Le dije que su vida correría peligro si Leicester lo descubría y él compartía ese temor. Pero eso daba mayor atractivo a nuestro amor.

Entretanto, Essex despertaba la envidia de los demás cortesanos y en especial de Walter Raleigh, que se sentía desplazado por mi hijo.

Raleigh era mayor que Essex y bastante más astuto. Tenía mucha facilidad de palabra y una lengua de miel, cuando quería, pero era capaz de decirle algunas verdades a la Reina cuando consideraba que era el momento adecuado de hacerlo. Además de su notable apostura, que había atraído de inmediato a la Reina, era hombre de gran talento y de muy buen juicio. Ella le llamaba su Agua, quizá porque se llamaba Walter[2]; quizá porque le resultaba refrescante; quizá porque le gustaba verle fluir a su alrededor.
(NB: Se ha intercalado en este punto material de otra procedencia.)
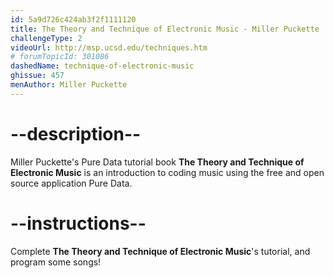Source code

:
 ```yaml
---
id: 5a9d726c424ab3f2f1111120
title: The Theory and Technique of Electronic Music - Miller Puckette
challengeType: 2
videoUrl: http://msp.ucsd.edu/techniques.htm
# forumTopicId: 301086
dashedName: technique-of-electronic-music
ghissue: 457
menAuthor: Miller Puckette
---
```


# --description--

Miller Puckette's Pure Data tutorial book __The Theory and Technique of Electronic Music__ is an introduction to coding music using the free and open source application Pure Data.

# --instructions--

Complete __The Theory and Technique of Electronic Music__'s tutorial, and program some songs!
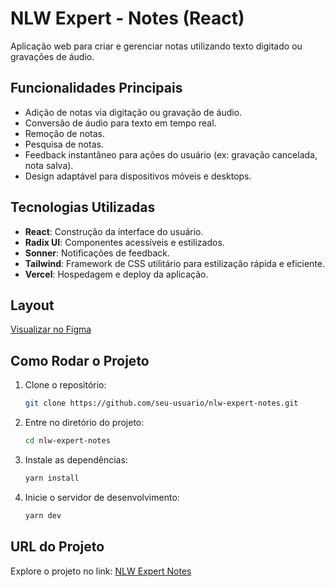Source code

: ﻿# NLW Expert - Notes (React)

Aplicação web para criar e gerenciar notas utilizando texto digitado ou gravações de áudio.

## Funcionalidades Principais

-   Adição de notas via digitação ou gravação de áudio.
-   Conversão de áudio para texto em tempo real.
-   Remoção de notas.
-   Pesquisa de notas.
-   Feedback instantâneo para ações do usuário (ex: gravação cancelada, nota salva).
-   Design adaptável para dispositivos móveis e desktops.

## Tecnologias Utilizadas

-   **React**: Construção da interface do usuário.
-   **Radix UI**: Componentes acessíveis e estilizados.
-   **Sonner**: Notificações de feedback.
-   **Tailwind**: Framework de CSS utilitário para estilização rápida e eficiente.
-   **Vercel**: Hospedagem e deploy da aplicação.

## Layout

[Visualizar no Figma](<https://www.figma.com/design/kc9GVuYFLhWxnoT8OUvd9n/NLW-expert-%E2%80%A2-Notes-(Community)?m=dev&node-id=102%3A1764&t=HdVlERM3qrEgkMdR-1>)

## Como Rodar o Projeto

1. Clone o repositório:
    ```sh
    git clone https://github.com/seu-usuario/nlw-expert-notes.git
    ```
2. Entre no diretório do projeto:
    ```sh
    cd nlw-expert-notes
    ```
3. Instale as dependências:
    ```sh
    yarn install
    ```
4. Inicie o servidor de desenvolvimento:
    ```sh
    yarn dev
    ```

## URL do Projeto

Explore o projeto no link: [NLW Expert Notes](https://nlw-expert-notes-ar.vercel.app/)
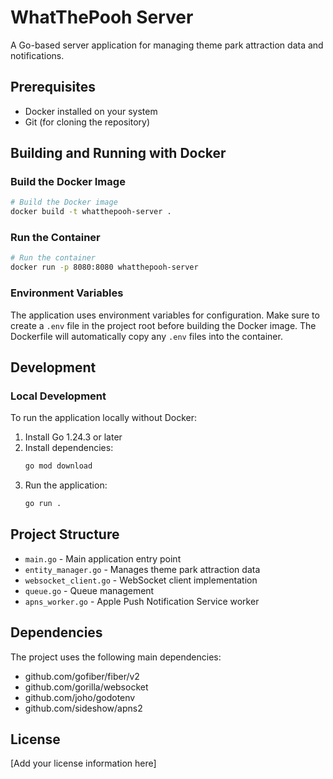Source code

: # WhatThePooh Server

A Go-based server application for managing theme park attraction data and notifications.

## Prerequisites

- Docker installed on your system
- Git (for cloning the repository)

## Building and Running with Docker

### Build the Docker Image

```bash
# Build the Docker image
docker build -t whatthepooh-server .
```

### Run the Container

```bash
# Run the container
docker run -p 8080:8080 whatthepooh-server
```

### Environment Variables

The application uses environment variables for configuration. Make sure to create a `.env` file in the project root before building the Docker image. The Dockerfile will automatically copy any `.env` files into the container.

## Development

### Local Development

To run the application locally without Docker:

1. Install Go 1.24.3 or later
2. Install dependencies:
   ```bash
   go mod download
   ```
3. Run the application:
   ```bash
   go run .
   ```

## Project Structure

- `main.go` - Main application entry point
- `entity_manager.go` - Manages theme park attraction data
- `websocket_client.go` - WebSocket client implementation
- `queue.go` - Queue management
- `apns_worker.go` - Apple Push Notification Service worker

## Dependencies

The project uses the following main dependencies:
- github.com/gofiber/fiber/v2
- github.com/gorilla/websocket
- github.com/joho/godotenv
- github.com/sideshow/apns2

## License

[Add your license information here]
Sin embargo, el hecho de que le hubiese puesto un sobrenombre era indicio del afecto que sentía por él.

Y estaban también los favoritos de edad madura. El pobre Hatton lo mismo que Robert, iba haciéndose viejo, y también Heneage. Pero, debido a su carácter leal y al hecho de que le eran útiles, les conservaba a su lado y les era casi tan fiel, a su modo, como con Leicester, sólo que, por supuesto, ellos sabían (y lo sabía todo el mundo en la Corte) que nadie podría jamás ocupar en su corazón el lugar que pertenecía a Leicester, el amado de su juventud, al que había sido fiel toda la vida.

Essex y mis hijas me contaban pequeñas anécdotas de la Corte y a mí me encantaba escuchar. Penélope estaba muy satisfecha de que su hermano gozase del favor de la Reina, y me aseguraba que de allí a poco él insistiría ante la Reina para que me recibiese.

—Dudo que yo aceptase ir en tales condiciones —dije.

—Mi señora, iríais en las condiciones que fuese —replicó mi hija—. Jamás os aceptará como ayudante de cámara, pero no veo por qué no habríais de ir a la Corte tal como corresponde a vuestra posición de condesa de Leicester.

—Me asombra que le guste proclamar sus celos como lo hace.

—Se complace en ello —dijo Penélope—. Hatton le ha enviado un punzón y una cubeta forjados en oro, con el mensaje de que podría necesitarlo, pues es seguro que tendrá siempre Agua a mano… refiriéndose a Raleigh. Lo lógico sería pensar que reprendiese a Hatton por hacer semejante tontería, pero le aseguró, en el mismo tono, que Agua jamás desbordaría sus cauces, pues sabía lo mucho que ella estimaba a sus ovejas. Así pues, agradeció al viejo Jefe del Rebaño sus celosos esfuerzos. A Isabel le encanta que luchen entre sí por ella. Eso le ayuda a olvidar las patas de gallo y las arrugas con que se enfrenta en ese cruel espejo que no es tan halagador como sus cortesanos.

Le pregunté cómo le iba su vida matrimonial y desechó la pregunta con el comentario de que en cuanto daba a luz un hijo estaba embarazada de otro y que un día iba a decirle a Lord Rich que ya le había dado suficientes hijos y que no le daría más.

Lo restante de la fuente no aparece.